# Exercise:
An exact copy of every record is needed, with the pictures left out.

Start of Excerpted data

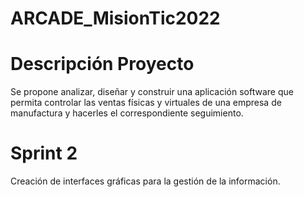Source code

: # ARCADE_MisionTic2022
# Descripción Proyecto
Se propone analizar, diseñar y construir una aplicación software que permita controlar las ventas físicas y virtuales de una empresa de manufactura y hacerles el correspondiente seguimiento.
# Sprint 2 
Creación de interfaces gráficas para la gestión de la información.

End of Excerpted data

# Reply:
Source code

: # ARCADE_MisionTic2022
# Descripción Proyecto
Se propone analizar, diseñar y construir una aplicación software que permita controlar las ventas físicas y virtuales de una empresa de manufactura y hacerles el correspondiente seguimiento.
# Sprint 2 
Creación de interfaces gráficas para la gestión de la información.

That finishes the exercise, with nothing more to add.